*** Begin section ***
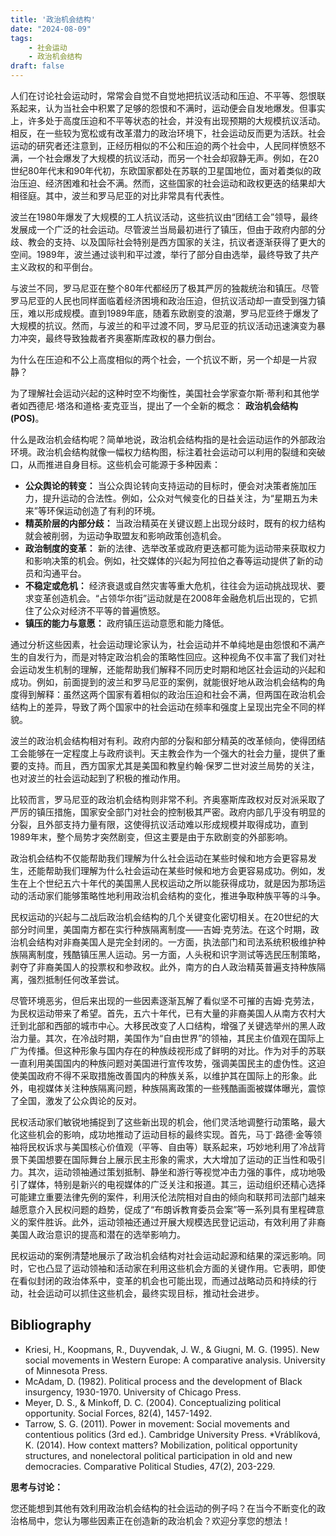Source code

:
 ```yaml
---
title: '政治机会结构'
date: "2024-08-09"
tags:
    - 社会运动
    - 政治机会结构
draft: false
---
```


人们在讨论社会运动时，常常会自觉不自觉地把抗议活动和压迫、不平等、怨恨联系起来，认为当社会中积累了足够的怨恨和不满时，运动便会自发地爆发。但事实上，许多处于高度压迫和不平等状态的社会，并没有出现预期的大规模抗议活动。相反，在一些较为宽松或有改革潜力的政治环境下，社会运动反而更为活跃。社会运动的研究者还注意到，正经历相似的不公和压迫的两个社会中，人民同样愤怒不满，一个社会爆发了大规模的抗议活动，而另一个社会却寂静无声。例如，在20世纪80年代末和90年代初，东欧国家都处在苏联的卫星国地位，面对着类似的政治压迫、经济困难和社会不满。然而，这些国家的社会运动和政权更迭的结果却大相径庭。其中，波兰和罗马尼亚的对比非常具有代表性。

波兰在1980年爆发了大规模的工人抗议活动，这些抗议由“团结工会”领导，最终发展成一个广泛的社会运动。尽管波兰当局最初进行了镇压，但由于政府内部的分歧、教会的支持、以及国际社会特别是西方国家的关注，抗议者逐渐获得了更大的空间。1989年，波兰通过谈判和平过渡，举行了部分自由选举，最终导致了共产主义政权的和平倒台。

与波兰不同，罗马尼亚在整个80年代都经历了极其严厉的独裁统治和镇压。尽管罗马尼亚的人民也同样面临着经济困境和政治压迫，但抗议活动却一直受到强力镇压，难以形成规模。直到1989年底，随着东欧剧变的浪潮，罗马尼亚终于爆发了大规模的抗议。然而，与波兰的和平过渡不同，罗马尼亚的抗议活动迅速演变为暴力冲突，最终导致独裁者齐奥塞斯库政权的暴力倒台。

为什么在压迫和不公上高度相似的两个社会，一个抗议不断，另一个却是一片寂静？

为了理解社会运动兴起的这种时空不均衡性，美国社会学家查尔斯·蒂利和其他学者如西德尼·塔洛和道格·麦克亚当，提出了一个全新的概念： **政治机会结构 (POS)**。

什么是政治机会结构呢？简单地说，政治机会结构指的是社会运动运作的外部政治环境。政治机会结构就像一幅权力结构图，标注着社会运动可以利用的裂缝和突破口，从而推进自身目标。这些机会可能源于多种因素：

* **公众舆论的转变：** 当公众舆论转向支持运动的目标时，便会对决策者施加压力，提升运动的合法性。例如，公众对气候变化的日益关注，为“星期五为未来”等环保运动创造了有利的环境。
* **精英阶层的内部分歧：** 当政治精英在关键议题上出现分歧时，既有的权力结构就会被削弱，为运动争取盟友和影响政策创造机会。
* **政治制度的变革：**  新的法律、选举改革或政府更迭都可能为运动带来获取权力和影响决策的机会。例如，社交媒体的兴起为阿拉伯之春等运动提供了新的动员和沟通平台。
* **不稳定或危机：**  经济衰退或自然灾害等重大危机，往往会为运动挑战现状、要求变革创造机会。“占领华尔街”运动就是在2008年金融危机后出现的，它抓住了公众对经济不平等的普遍愤怒。
* **镇压的能力与意愿：** 政府镇压运动意愿和能力降低。

通过分析这些因素，社会运动理论家认为，社会运动并不单纯地是由怨恨和不满产生的自发行为，而是对特定政治机会的策略性回应。这种视角不仅丰富了我们对社会运动发生机制的理解，还能帮助我们解释不同历史时期和地区社会运动的兴起和成功。例如，前面提到的波兰和罗马尼亚的案例，就能很好地从政治机会结构的角度得到解释：虽然这两个国家有着相似的政治压迫和社会不满，但两国在政治机会结构上的差异，导致了两个国家中的社会运动在频率和强度上呈现出完全不同的样貌。

波兰的政治机会结构相对有利。政府内部的分裂和部分精英的改革倾向，使得团结工会能够在一定程度上与政府谈判。天主教会作为一个强大的社会力量，提供了重要的支持。而且，西方国家尤其是美国和教皇约翰·保罗二世对波兰局势的关注，也对波兰的社会运动起到了积极的推动作用。

比较而言，罗马尼亚的政治机会结构则非常不利。齐奥塞斯库政权对反对派采取了严厉的镇压措施，国家安全部门对社会的控制极其严密。政府内部几乎没有明显的分裂，且外部支持力量有限，这使得抗议活动难以形成规模并取得成功，直到1989年末，整个局势才突然剧变，但这主要是由于东欧剧变的外部影响。

政治机会结构不仅能帮助我们理解为什么社会运动在某些时候和地方会更容易发生，还能帮助我们理解为什么社会运动在某些时候和地方会更容易成功。例如，发生在上个世纪五六十年代的美国黑人民权运动之所以能获得成功，就是因为那场运动的活动家们能够策略性地利用政治机会结构的变化，推进争取种族平等的斗争。

民权运动的兴起与二战后政治机会结构的几个关键变化密切相关。在20世纪的大部分时间里，美国南方都在实行种族隔离制度——吉姆·克劳法。在这个时期，政治机会结构对非裔美国人是完全封闭的。一方面，执法部门和司法系统积极维护种族隔离制度，残酷镇压黑人运动。另一方面，人头税和识字测试等选民压制策略，剥夺了非裔美国人的投票权和参政权。此外，南方的白人政治精英普遍支持种族隔离，强烈抵制任何改革尝试。

尽管环境恶劣，但后来出现的一些因素逐渐瓦解了看似坚不可摧的吉姆·克劳法，为民权运动带来了希望。首先，五六十年代，已有大量的非裔美国人从南方农村大迁到北部和西部的城市中心。大移民改变了人口结构，增强了关键选举州的黑人政治力量。其次，在冷战时期，美国作为“自由世界”的领袖，其民主价值观在国际上广为传播。但这种形象与国内存在的种族歧视形成了鲜明的对比。作为对手的苏联一直利用美国国内的种族问题对美国进行宣传攻势，强调美国民主的虚伪性。这迫使美国政府不得不采取措施改善国内的种族关系，以维护其在国际上的形象。此外，电视媒体关注种族隔离问题，种族隔离政策的一些残酷画面被媒体曝光，震惊了全国，激发了公众舆论的反对。

民权活动家们敏锐地捕捉到了这些新出现的机会，他们灵活地调整行动策略，最大化这些机会的影响，成功地推动了运动目标的最终实现。首先，马丁·路德·金等领袖将民权诉求与美国核心价值观（平等、自由等）联系起来，巧妙地利用了冷战背景下美国想要在国际舞台上展示民主形象的需求，大大增加了运动的正当性和吸引力。其次，运动领袖通过策划抵制、静坐和游行等视觉冲击力强的事件，成功地吸引了媒体，特别是新兴的电视媒体的广泛关注和报道。其三，运动组织还精心选择可能建立重要法律先例的案件，利用沃伦法院相对自由的倾向和联邦司法部门越来越愿意介入民权问题的趋势，促成了“布朗诉教育委员会案”等一系列具有里程碑意义的案件胜诉。此外，运动领袖还通过开展大规模选民登记运动，有效利用了非裔美国人政治意识的提高和潜在的选举影响力。

民权运动的案例清楚地展示了政治机会结构对社会运动起源和结果的深远影响。同时，它也凸显了运动领袖和活动家在利用这些机会方面的关键作用。它表明，即使在看似封闭的政治体系中，变革的机会也可能出现，而通过战略动员和持续的行动，社会运动可以抓住这些机会，最终实现目标，推动社会进步。

## Bibliography

* Kriesi, H., Koopmans, R., Duyvendak, J. W., & Giugni, M. G. (1995). New social movements in Western Europe: A comparative analysis. University of Minnesota Press.
* McAdam, D. (1982). Political process and the development of Black insurgency, 1930-1970. University of Chicago Press.
* Meyer, D. S., & Minkoff, D. C. (2004). Conceptualizing political opportunity. Social Forces, 82(4), 1457-1492.
* Tarrow, S. G. (2011). Power in movement: Social movements and contentious politics (3rd ed.). Cambridge University Press.
*Vráblíková, K. (2014). How context matters? Mobilization, political opportunity structures, and nonelectoral political participation in old and new democracies. Comparative Political Studies, 47(2), 203-229.

**思考与讨论：**

您还能想到其他有效利用政治机会结构的社会运动的例子吗？在当今不断变化的政治格局中，您认为哪些因素正在创造新的政治机会？欢迎分享您的想法！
*** End section ***
• To do: Looking at the listing above, which lines hold "opportunity"? Copy every such line.

• Task answer:
* Meyer, D. S., & Minkoff, D. C. (2004). Conceptualizing political opportunity. Social Forces, 82(4), 1457-1492.
*Vráblíková, K. (2014). How context matters? Mobilization, political opportunity structures, and nonelectoral political participation in old and new democracies. Comparative Political Studies, 47(2), 203-229.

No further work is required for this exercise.